→ GIVEN RECORDS:
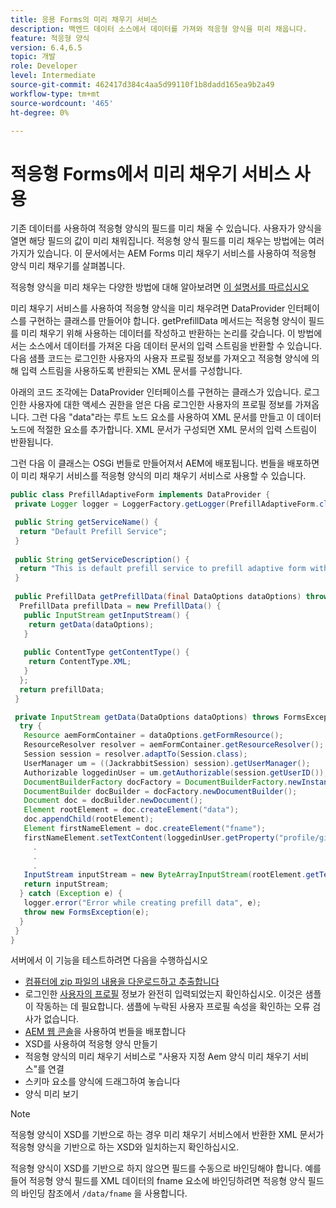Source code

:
 ```yaml
---
title: 응용 Forms의 미리 채우기 서비스
description: 백엔드 데이터 소스에서 데이터를 가져와 적응형 양식을 미리 채웁니다.
feature: 적응형 양식
version: 6.4,6.5
topic: 개발
role: Developer
level: Intermediate
source-git-commit: 462417d384c4aa5d99110f1b8dadd165ea9b2a49
workflow-type: tm+mt
source-wordcount: '465'
ht-degree: 0%

---
```



# 적응형 Forms에서 미리 채우기 서비스 사용

기존 데이터를 사용하여 적응형 양식의 필드를 미리 채울 수 있습니다. 사용자가 양식을 열면 해당 필드의 값이 미리 채워집니다. 적응형 양식 필드를 미리 채우는 방법에는 여러 가지가 있습니다. 이 문서에서는 AEM Forms 미리 채우기 서비스를 사용하여 적응형 양식 미리 채우기를 살펴봅니다.

적응형 양식을 미리 채우는 다양한 방법에 대해 알아보려면 [이 설명서를 따르십시오](https://helpx.adobe.com/experience-manager/6-4/forms/using/prepopulate-adaptive-form-fields.html#AEMFormsprefillservice)

미리 채우기 서비스를 사용하여 적응형 양식을 미리 채우려면 DataProvider 인터페이스를 구현하는 클래스를 만들어야 합니다. getPrefillData 메서드는 적응형 양식이 필드를 미리 채우기 위해 사용하는 데이터를 작성하고 반환하는 논리를 갖습니다. 이 방법에서는 소스에서 데이터를 가져온 다음 데이터 문서의 입력 스트림을 반환할 수 있습니다. 다음 샘플 코드는 로그인한 사용자의 사용자 프로필 정보를 가져오고 적응형 양식에 의해 입력 스트림을 사용하도록 반환되는 XML 문서를 구성합니다.

아래의 코드 조각에는 DataProvider 인터페이스를 구현하는 클래스가 있습니다. 로그인한 사용자에 대한 액세스 권한을 얻은 다음 로그인한 사용자의 프로필 정보를 가져옵니다. 그런 다음 &quot;data&quot;라는 루트 노드 요소를 사용하여 XML 문서를 만들고 이 데이터 노드에 적절한 요소를 추가합니다. XML 문서가 구성되면 XML 문서의 입력 스트림이 반환됩니다.

그런 다음 이 클래스는 OSGi 번들로 만들어져서 AEM에 배포됩니다. 번들을 배포하면 이 미리 채우기 서비스를 적응형 양식의 미리 채우기 서비스로 사용할 수 있습니다.

```java
public class PrefillAdaptiveForm implements DataProvider {
 private Logger logger = LoggerFactory.getLogger(PrefillAdaptiveForm.class);

 public String getServiceName() {
  return "Default Prefill Service";
 }
 
 public String getServiceDescription() {
  return "This is default prefill service to prefill adaptive form with user data";
 }
 
 public PrefillData getPrefillData(final DataOptions dataOptions) throws FormsException {
  PrefillData prefillData = new PrefillData() {
   public InputStream getInputStream() {
    return getData(dataOptions);
   }
   
   public ContentType getContentType() {
    return ContentType.XML;
   }
  };
  return prefillData;
 }

 private InputStream getData(DataOptions dataOptions) throws FormsException {  
  try {
   Resource aemFormContainer = dataOptions.getFormResource();
   ResourceResolver resolver = aemFormContainer.getResourceResolver();
   Session session = resolver.adaptTo(Session.class);
   UserManager um = ((JackrabbitSession) session).getUserManager();
   Authorizable loggedinUser = um.getAuthorizable(session.getUserID());
   DocumentBuilderFactory docFactory = DocumentBuilderFactory.newInstance();
   DocumentBuilder docBuilder = docFactory.newDocumentBuilder();
   Document doc = docBuilder.newDocument();
   Element rootElement = doc.createElement("data");
   doc.appendChild(rootElement);
   Element firstNameElement = doc.createElement("fname");
   firstNameElement.setTextContent(loggedinUser.getProperty("profile/givenName")[0].getString());
     .
     .
     .
   InputStream inputStream = new ByteArrayInputStream(rootElement.getTextContent().getBytes());
   return inputStream;
  } catch (Exception e) {
   logger.error("Error while creating prefill data", e);
   throw new FormsException(e);
  }
 }
}
```

서버에서 이 기능을 테스트하려면 다음을 수행하십시오

* [컴퓨터에 zip 파일의 내용을 다운로드하고 추출합니다](assets/prefillservice.zip)
* 로그인한 [사용자의 프로필](http://localhost:4502/libs/granite/security/content/useradmin) 정보가 완전히 입력되었는지 확인하십시오. 이것은 샘플이 작동하는 데 필요합니다. 샘플에 누락된 사용자 프로필 속성을 확인하는 오류 검사가 없습니다.
* [AEM 웹 콘솔](http://localhost:4502/system/console/bundles)을 사용하여 번들을 배포합니다
* XSD를 사용하여 적응형 양식 만들기
* 적응형 양식의 미리 채우기 서비스로 &quot;사용자 지정 Aem 양식 미리 채우기 서비스&quot;를 연결
* 스키마 요소를 양식에 드래그하여 놓습니다
* 양식 미리 보기

>[!NOTE]
>
>적응형 양식이 XSD를 기반으로 하는 경우 미리 채우기 서비스에서 반환한 XML 문서가 적응형 양식을 기반으로 하는 XSD와 일치하는지 확인하십시오.
>
>적응형 양식이 XSD를 기반으로 하지 않으면 필드를 수동으로 바인딩해야 합니다. 예를 들어 적응형 양식 필드를 XML 데이터의 fname 요소에 바인딩하려면 적응형 양식 필드의 바인딩 참조에서 `/data/fname` 을 사용합니다.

→ TRY IT:
Every entry above needs to be retyped exactly; drop the pictures.

→ SOLUTION BELOW:
Source code

:
 ```yaml
---
title: 응용 Forms의 미리 채우기 서비스
description: 백엔드 데이터 소스에서 데이터를 가져와 적응형 양식을 미리 채웁니다.
feature: 적응형 양식
version: 6.4,6.5
topic: 개발
role: Developer
level: Intermediate
source-git-commit: 462417d384c4aa5d99110f1b8dadd165ea9b2a49
workflow-type: tm+mt
source-wordcount: '465'
ht-degree: 0%

---
```



# 적응형 Forms에서 미리 채우기 서비스 사용

기존 데이터를 사용하여 적응형 양식의 필드를 미리 채울 수 있습니다. 사용자가 양식을 열면 해당 필드의 값이 미리 채워집니다. 적응형 양식 필드를 미리 채우는 방법에는 여러 가지가 있습니다. 이 문서에서는 AEM Forms 미리 채우기 서비스를 사용하여 적응형 양식 미리 채우기를 살펴봅니다.

적응형 양식을 미리 채우는 다양한 방법에 대해 알아보려면 [이 설명서를 따르십시오](https://helpx.adobe.com/experience-manager/6-4/forms/using/prepopulate-adaptive-form-fields.html#AEMFormsprefillservice)

미리 채우기 서비스를 사용하여 적응형 양식을 미리 채우려면 DataProvider 인터페이스를 구현하는 클래스를 만들어야 합니다. getPrefillData 메서드는 적응형 양식이 필드를 미리 채우기 위해 사용하는 데이터를 작성하고 반환하는 논리를 갖습니다. 이 방법에서는 소스에서 데이터를 가져온 다음 데이터 문서의 입력 스트림을 반환할 수 있습니다. 다음 샘플 코드는 로그인한 사용자의 사용자 프로필 정보를 가져오고 적응형 양식에 의해 입력 스트림을 사용하도록 반환되는 XML 문서를 구성합니다.

아래의 코드 조각에는 DataProvider 인터페이스를 구현하는 클래스가 있습니다. 로그인한 사용자에 대한 액세스 권한을 얻은 다음 로그인한 사용자의 프로필 정보를 가져옵니다. 그런 다음 &quot;data&quot;라는 루트 노드 요소를 사용하여 XML 문서를 만들고 이 데이터 노드에 적절한 요소를 추가합니다. XML 문서가 구성되면 XML 문서의 입력 스트림이 반환됩니다.

그런 다음 이 클래스는 OSGi 번들로 만들어져서 AEM에 배포됩니다. 번들을 배포하면 이 미리 채우기 서비스를 적응형 양식의 미리 채우기 서비스로 사용할 수 있습니다.

```java
public class PrefillAdaptiveForm implements DataProvider {
 private Logger logger = LoggerFactory.getLogger(PrefillAdaptiveForm.class);

 public String getServiceName() {
  return "Default Prefill Service";
 }
 
 public String getServiceDescription() {
  return "This is default prefill service to prefill adaptive form with user data";
 }
 
 public PrefillData getPrefillData(final DataOptions dataOptions) throws FormsException {
  PrefillData prefillData = new PrefillData() {
   public InputStream getInputStream() {
    return getData(dataOptions);
   }
   
   public ContentType getContentType() {
    return ContentType.XML;
   }
  };
  return prefillData;
 }

 private InputStream getData(DataOptions dataOptions) throws FormsException {  
  try {
   Resource aemFormContainer = dataOptions.getFormResource();
   ResourceResolver resolver = aemFormContainer.getResourceResolver();
   Session session = resolver.adaptTo(Session.class);
   UserManager um = ((JackrabbitSession) session).getUserManager();
   Authorizable loggedinUser = um.getAuthorizable(session.getUserID());
   DocumentBuilderFactory docFactory = DocumentBuilderFactory.newInstance();
   DocumentBuilder docBuilder = docFactory.newDocumentBuilder();
   Document doc = docBuilder.newDocument();
   Element rootElement = doc.createElement("data");
   doc.appendChild(rootElement);
   Element firstNameElement = doc.createElement("fname");
   firstNameElement.setTextContent(loggedinUser.getProperty("profile/givenName")[0].getString());
     .
     .
     .
   InputStream inputStream = new ByteArrayInputStream(rootElement.getTextContent().getBytes());
   return inputStream;
  } catch (Exception e) {
   logger.error("Error while creating prefill data", e);
   throw new FormsException(e);
  }
 }
}
```

서버에서 이 기능을 테스트하려면 다음을 수행하십시오

* [컴퓨터에 zip 파일의 내용을 다운로드하고 추출합니다](assets/prefillservice.zip)
* 로그인한 [사용자의 프로필](http://localhost:4502/libs/granite/security/content/useradmin) 정보가 완전히 입력되었는지 확인하십시오. 이것은 샘플이 작동하는 데 필요합니다. 샘플에 누락된 사용자 프로필 속성을 확인하는 오류 검사가 없습니다.
* [AEM 웹 콘솔](http://localhost:4502/system/console/bundles)을 사용하여 번들을 배포합니다
* XSD를 사용하여 적응형 양식 만들기
* 적응형 양식의 미리 채우기 서비스로 &quot;사용자 지정 Aem 양식 미리 채우기 서비스&quot;를 연결
* 스키마 요소를 양식에 드래그하여 놓습니다
* 양식 미리 보기

>[!NOTE]
>
>적응형 양식이 XSD를 기반으로 하는 경우 미리 채우기 서비스에서 반환한 XML 문서가 적응형 양식을 기반으로 하는 XSD와 일치하는지 확인하십시오.
>
>적응형 양식이 XSD를 기반으로 하지 않으면 필드를 수동으로 바인딩해야 합니다. 예를 들어 적응형 양식 필드를 XML 데이터의 fname 요소에 바인딩하려면 적응형 양식 필드의 바인딩 참조에서 `/data/fname` 을 사용합니다.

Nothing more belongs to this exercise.